Controversial proposal to regulate and restrict inter-faith and inter-ethnic unions under consideration in parliament.

When we met Winn Naing, he was a little perplexed why we wanted to interview him.

A retired veterinarian, he led a quiet life with his family in the suburbs of Yangon.

But if the Myanmar government has its way, marriages like his - between a Muslim and a Buddhist - may be heavily restricted.

Winn Naing, married his Buddhist wife, Myaing Than, more than 30 years ago. His Muslim father had wanted him to marry within his own faith but eventually relented.

There was, however, some disapproval from his father's friends. Not that it mattered to him.

He said, "at that time, whether she [his wife] was Buddhist or not was not important. The important thing to me was her moral character".

In a way, his marriage was very much like his parents union, also between a Muslim man and a Buddhist woman.

But religion was never an issue.

"We always tried to do things with understanding," he said.

"If she wanted to go to the monastery, I went with her. When I invited imams over to our house to read the Quran, she made preparations for that."
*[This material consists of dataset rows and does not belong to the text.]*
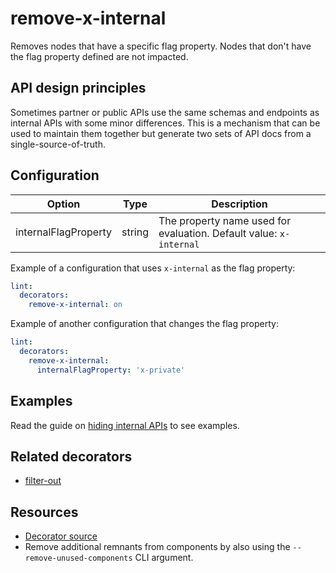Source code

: # remove-x-internal

Removes nodes that have a specific flag property.
Nodes that don't have the flag property defined are not impacted.

## API design principles

Sometimes partner or public APIs use the same schemas and endpoints as internal APIs with some minor differences.
This is a mechanism that can be used to maintain them together but generate two sets of API docs from a single-source-of-truth.

## Configuration

|Option|Type|Description|
|---|---|---|
|internalFlagProperty|string|The property name used for evaluation. Default value: `x-internal`|

Example of a configuration that uses `x-internal` as the flag property:

```yaml
lint:
  decorators:
    remove-x-internal: on
```

Example of another configuration that changes the flag property:

```yaml
lint:
  decorators:
    remove-x-internal:
      internalFlagProperty: 'x-private'
```

## Examples

Read the guide on [hiding internal APIs](../guides/hide-apis.md) to see examples.

## Related decorators

- [filter-out](./filter-out.md)

## Resources

- [Decorator source](https://github.com/Redocly/redocly-cli/blob/master/packages/core/src/decorators/common/remove-x-internal.ts)
- Remove additional remnants from components by also using the `--remove-unused-components` CLI argument.

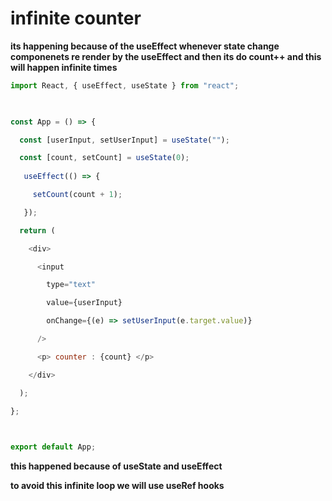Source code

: 
# infinite counter 

**its happening because of the useEffect whenever state change componenets re render by the useEffect and then its do count++ and this will happen infinite times**

```js
import React, { useEffect, useState } from "react";

  

const App = () => {

  const [userInput, setUserInput] = useState("");

  const [count, setCount] = useState(0);
  
   useEffect(() => {

     setCount(count + 1);

   });

  return (

    <div>

      <input

        type="text"

        value={userInput}

        onChange={(e) => setUserInput(e.target.value)}

      />

      <p> counter : {count} </p>

    </div>

  );

};

  

export default App;
```

**this happened because of useState and useEffect**

**to avoid this infinite loop  we will use useRef hooks**


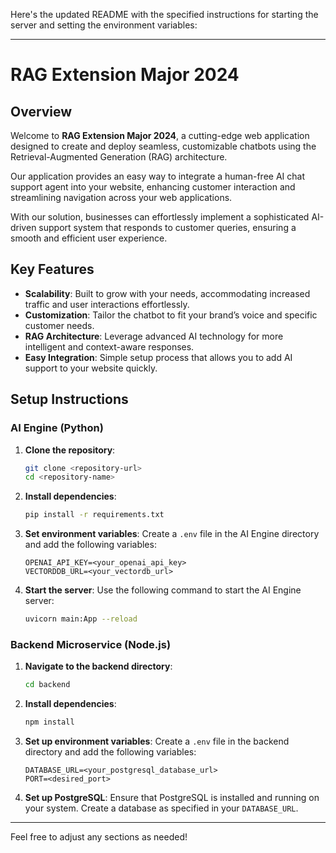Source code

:Here's the updated README with the specified instructions for starting the server and setting the environment variables:

---

# RAG Extension Major 2024

## Overview

Welcome to **RAG Extension Major 2024**, a cutting-edge web application designed to create and deploy seamless, customizable chatbots using the Retrieval-Augmented Generation (RAG) architecture.

Our application provides an easy way to integrate a human-free AI chat support agent into your website, enhancing customer interaction and streamlining navigation across your web applications.

With our solution, businesses can effortlessly implement a sophisticated AI-driven support system that responds to customer queries, ensuring a smooth and efficient user experience.

## Key Features

- **Scalability**: Built to grow with your needs, accommodating increased traffic and user interactions effortlessly.
- **Customization**: Tailor the chatbot to fit your brand’s voice and specific customer needs.
- **RAG Architecture**: Leverage advanced AI technology for more intelligent and context-aware responses.
- **Easy Integration**: Simple setup process that allows you to add AI support to your website quickly.

## Setup Instructions

### AI Engine (Python)

1. **Clone the repository**:
   ```bash
   git clone <repository-url>
   cd <repository-name>
   ```

2. **Install dependencies**:
   ```bash
   pip install -r requirements.txt
   ```

3. **Set environment variables**:
   Create a `.env` file in the AI Engine directory and add the following variables:
   ```plaintext
   OPENAI_API_KEY=<your_openai_api_key>
   VECTORDDB_URL=<your_vectordb_url>
   ```

4. **Start the server**:
   Use the following command to start the AI Engine server:
   ```bash
   uvicorn main:App --reload
   ```

### Backend Microservice (Node.js)

1. **Navigate to the backend directory**:
   ```bash
   cd backend
   ```

2. **Install dependencies**:
   ```bash
   npm install
   ```

3. **Set up environment variables**:
   Create a `.env` file in the backend directory and add the following variables:
   ```plaintext
   DATABASE_URL=<your_postgresql_database_url>
   PORT=<desired_port>
   ```

4. **Set up PostgreSQL**:
   Ensure that PostgreSQL is installed and running on your system. Create a database as specified in your `DATABASE_URL`.

---

Feel free to adjust any sections as needed!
But Myanmar's parliament is considering whether to restrict Buddhist women from marrying outside their religion.

Possible jail term

The draft law was proposed by controversial monk Wirathu last year, who also spearheads the radical Buddhist movement called 969.

An early draft of the bill was circulated last year.
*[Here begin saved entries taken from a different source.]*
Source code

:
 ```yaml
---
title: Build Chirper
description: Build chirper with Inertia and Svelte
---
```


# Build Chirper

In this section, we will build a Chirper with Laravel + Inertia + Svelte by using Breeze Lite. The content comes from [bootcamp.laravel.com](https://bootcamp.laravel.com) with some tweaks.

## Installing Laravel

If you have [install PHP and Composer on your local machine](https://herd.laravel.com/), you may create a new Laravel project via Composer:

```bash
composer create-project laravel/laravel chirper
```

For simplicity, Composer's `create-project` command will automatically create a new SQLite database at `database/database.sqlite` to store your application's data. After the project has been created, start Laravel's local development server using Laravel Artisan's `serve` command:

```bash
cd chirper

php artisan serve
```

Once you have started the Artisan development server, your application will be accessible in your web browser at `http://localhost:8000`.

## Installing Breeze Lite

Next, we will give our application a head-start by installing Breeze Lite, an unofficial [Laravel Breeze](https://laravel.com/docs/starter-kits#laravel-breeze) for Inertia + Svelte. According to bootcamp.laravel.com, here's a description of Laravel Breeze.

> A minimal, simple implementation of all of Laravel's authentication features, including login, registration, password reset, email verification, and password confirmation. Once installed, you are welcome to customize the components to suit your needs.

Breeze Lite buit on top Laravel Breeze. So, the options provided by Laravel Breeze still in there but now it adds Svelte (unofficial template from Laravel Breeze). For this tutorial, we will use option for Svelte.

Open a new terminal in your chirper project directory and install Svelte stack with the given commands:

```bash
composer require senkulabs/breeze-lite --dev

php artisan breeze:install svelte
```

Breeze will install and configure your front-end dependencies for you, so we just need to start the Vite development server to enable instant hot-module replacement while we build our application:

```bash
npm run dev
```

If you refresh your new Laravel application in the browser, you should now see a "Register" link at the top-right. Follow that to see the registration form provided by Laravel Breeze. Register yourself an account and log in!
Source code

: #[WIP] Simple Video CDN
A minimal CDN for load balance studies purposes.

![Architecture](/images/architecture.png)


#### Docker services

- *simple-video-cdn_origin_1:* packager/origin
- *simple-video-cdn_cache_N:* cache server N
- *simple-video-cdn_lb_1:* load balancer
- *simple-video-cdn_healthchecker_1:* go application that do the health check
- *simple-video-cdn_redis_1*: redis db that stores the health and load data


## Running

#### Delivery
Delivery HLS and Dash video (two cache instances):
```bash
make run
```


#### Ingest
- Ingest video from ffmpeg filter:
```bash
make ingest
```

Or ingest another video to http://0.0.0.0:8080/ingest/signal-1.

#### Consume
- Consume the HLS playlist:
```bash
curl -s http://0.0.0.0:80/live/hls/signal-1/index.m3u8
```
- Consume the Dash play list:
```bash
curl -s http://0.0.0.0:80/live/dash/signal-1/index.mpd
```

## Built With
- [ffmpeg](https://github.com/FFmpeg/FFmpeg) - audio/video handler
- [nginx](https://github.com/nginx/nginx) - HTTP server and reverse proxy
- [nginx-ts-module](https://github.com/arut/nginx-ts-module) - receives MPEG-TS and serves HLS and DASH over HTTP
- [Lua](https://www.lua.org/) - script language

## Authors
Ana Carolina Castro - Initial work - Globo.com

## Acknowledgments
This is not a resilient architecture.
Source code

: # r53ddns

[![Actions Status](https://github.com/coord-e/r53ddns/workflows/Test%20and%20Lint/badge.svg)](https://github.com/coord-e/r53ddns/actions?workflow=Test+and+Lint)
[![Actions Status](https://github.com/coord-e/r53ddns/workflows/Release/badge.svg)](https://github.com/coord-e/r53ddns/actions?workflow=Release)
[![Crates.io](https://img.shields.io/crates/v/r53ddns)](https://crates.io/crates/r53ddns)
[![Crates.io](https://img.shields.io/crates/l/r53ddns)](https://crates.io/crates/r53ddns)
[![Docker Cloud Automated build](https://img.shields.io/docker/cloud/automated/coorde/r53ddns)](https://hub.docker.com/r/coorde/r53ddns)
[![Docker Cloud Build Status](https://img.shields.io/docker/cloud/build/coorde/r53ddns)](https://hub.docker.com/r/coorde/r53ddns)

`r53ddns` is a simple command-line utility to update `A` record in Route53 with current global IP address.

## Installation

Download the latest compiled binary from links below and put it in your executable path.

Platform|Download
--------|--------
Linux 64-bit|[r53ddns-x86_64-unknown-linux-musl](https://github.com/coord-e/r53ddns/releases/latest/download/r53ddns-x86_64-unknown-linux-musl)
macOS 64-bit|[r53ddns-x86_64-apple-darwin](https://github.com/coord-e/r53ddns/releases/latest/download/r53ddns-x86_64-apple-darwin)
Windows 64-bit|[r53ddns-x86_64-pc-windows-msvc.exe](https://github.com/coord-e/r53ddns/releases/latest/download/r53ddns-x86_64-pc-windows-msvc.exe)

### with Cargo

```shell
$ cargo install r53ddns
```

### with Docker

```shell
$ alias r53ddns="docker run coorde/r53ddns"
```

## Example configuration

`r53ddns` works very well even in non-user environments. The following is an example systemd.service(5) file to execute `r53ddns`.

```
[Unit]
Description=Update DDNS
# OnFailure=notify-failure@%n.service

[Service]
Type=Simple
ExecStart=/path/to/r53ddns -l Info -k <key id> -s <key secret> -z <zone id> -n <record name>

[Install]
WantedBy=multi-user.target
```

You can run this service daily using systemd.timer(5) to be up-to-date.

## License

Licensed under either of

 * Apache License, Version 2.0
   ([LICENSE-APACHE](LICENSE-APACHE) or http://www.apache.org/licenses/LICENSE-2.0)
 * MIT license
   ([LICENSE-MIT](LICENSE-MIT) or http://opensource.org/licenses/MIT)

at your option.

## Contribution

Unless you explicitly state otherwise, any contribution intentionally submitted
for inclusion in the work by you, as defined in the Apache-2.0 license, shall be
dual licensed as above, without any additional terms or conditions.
The proposals include making it compulsory for any Buddhist woman to get permission from her parents and local officials before she marries a Muslim man. It also requires men to convert to Buddhism before marriage to a Buddhist.

Anyone who violates the law could be jailed for up to 10 years.
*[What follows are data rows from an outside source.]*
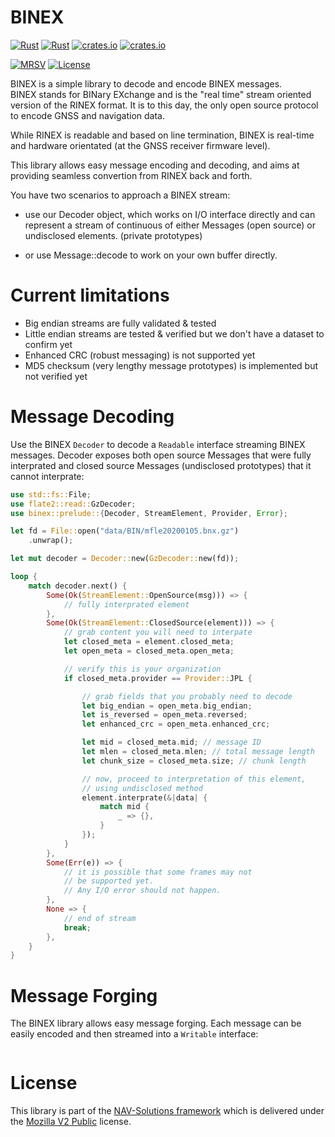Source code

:# BINEX

[![Rust](https://github.com/nav-solutions/binex/actions/workflows/rust.yml/badge.svg)](https://github.com/nav-solutions/binex/actions/workflows/rust.yml)
[![Rust](https://github.com/nav-solutions/binex/actions/workflows/daily.yml/badge.svg)](https://github.com/nav-solutions/binex/actions/workflows/daily.yml) [![crates.io](https://img.shields.io/crates/v/binex.svg)](https://crates.io/crates/binex) 
[![crates.io](https://docs.rs/binex/badge.svg)](https://docs.rs/binex/badge.svg)

[![MRSV](https://img.shields.io/badge/MSRV-1.82.0-orange?style=for-the-badge)](https://github.com/rust-lang/rust/releases/tag/1.82.0)
[![License](https://img.shields.io/badge/license-MPL_2.0-orange?style=for-the-badge&logo=mozilla)](https://github.com/nav-solutions/binex/blob/main/LICENSE)

BINEX is a simple library to decode and encode BINEX messages.  
BINEX stands for BINary EXchange and is the "real time" stream oriented
version of the RINEX format. It is to this day, the only open source protocol
to encode GNSS and navigation data.

While RINEX is readable and based on line termination, BINEX is real-time and
hardware orientated (at the GNSS receiver firmware level).

This library allows easy message encoding and decoding, and aims at providing seamless
convertion from RINEX back and forth.

You have two scenarios to approach a BINEX stream:

* use our Decoder object, which works on I/O interface directly
and can represent a stream of continuous of either Messages (open source)
or undisclosed elements. (private prototypes)

* or use Message::decode to work on your own buffer directly.

Current limitations
===================

+ Big endian streams are fully validated & tested
+ Little endian streams are tested & verified but we don't have a dataset to confirm yet
+ Enhanced CRC (robust messaging) is not supported yet
+ MD5 checksum (very lengthy message prototypes) is implemented but not verified yet

Message Decoding
================

Use the BINEX `Decoder` to decode a `Readable` interface streaming
BINEX messages. Decoder exposes both open source Messages that
were fully interprated and closed source Messages (undisclosed prototypes)
that it cannot interprate:

```rust
use std::fs::File;
use flate2::read::GzDecoder;
use binex::prelude::{Decoder, StreamElement, Provider, Error};

let fd = File::open("data/BIN/mfle20200105.bnx.gz")
    .unwrap();

let mut decoder = Decoder::new(GzDecoder::new(fd));

loop {
    match decoder.next() {
        Some(Ok(StreamElement::OpenSource(msg))) => {
            // fully interprated element
        },
        Some(Ok(StreamElement::ClosedSource(element))) => {
            // grab content you will need to interpate
            let closed_meta = element.closed_meta; 
            let open_meta = closed_meta.open_meta;

            // verify this is your organization
            if closed_meta.provider == Provider::JPL {

                // grab fields that you probably need to decode
                let big_endian = open_meta.big_endian;
                let is_reversed = open_meta.reversed;
                let enhanced_crc = open_meta.enhanced_crc;

                let mid = closed_meta.mid; // message ID
                let mlen = closed_meta.mlen; // total message length
                let chunk_size = closed_meta.size; // chunk length

                // now, proceed to interpretation of this element,
                // using undisclosed method
                element.interprate(&|data| {
                    match mid {
                        _ => {},
                    }
                });
            }
        },
        Some(Err(e)) => {
            // it is possible that some frames may not
            // be supported yet.
            // Any I/O error should not happen.
        },
        None => {
            // end of stream
            break;
        },
    }
}
```

Message Forging
===============

The BINEX library allows easy message forging. Each message can be easily encoded and then
streamed into a `Writable` interface:

```rust
```

License
=======

This library is part of the [NAV-Solutions framework](https://github.com/nav-solutions) which
is delivered under the [Mozilla V2 Public](https://www.mozilla.org/en-US/MPL/2.0) license.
Supporters of the bill said it was necessary to protect Buddhist women.

"The customary laws of other religions are quite strong, stronger than Buddhist laws," said Pamokkha, a Buddhist monk, who teaches at the Kalaywa Tawra Monastery in Yangon.

"We need this bill because there are no legal rules and regulation to protect the rights of Buddhist women."

It's an idea that women’s rights activists find insulting.

"We women have our own rationale to make decisions that affect our daily lives. So nobody, including state, or religious leader, have rights to control a woman’s right to choice," said May Sabe Phyu, Senior Coordinator of the Gender Equality of Network.

Her organisation has been working closely with the government to advance women’s rights. She's angered that the government would choose to champion such a law over their proposals, which focused on giving women better access to education, health and employment opportunities.

Rights concerns

Human rights organisations have also expressed concerns about the bill.

"In ethnically and culturally diverse Burma, government leaders are playing with fire by even considering proposals that would further divide the country by restricting marriage on religious lines," Brad Adams, Asia director at Human Rights Watch, said.

In the last two years, anti-Muslim sentiment occasionally turned violent, with several clashes that killed more than 200 people and displaced more than 170,000 people.

The Democratic Voice of Burma reported that four houses were burnt in an attack against an inter-faith couple in Pegu Division in April.

A group of people had turned up outside a Buddhist woman's house and demanded that she hand over her Muslim partner, who was visiting her at the time.

Still, the bill has gained support. Buddhist monks had collected two million signatures within a month of introducing the bill in late June 2013.

By January 2014, that number had risen to 3 million, they said.

That doesn't deter people like May Sabe Phyu.

"We will take all non-violent measures against this draft bill," she said.

"Even if the draft bill does become law, I want the government to know there were people who fought against it."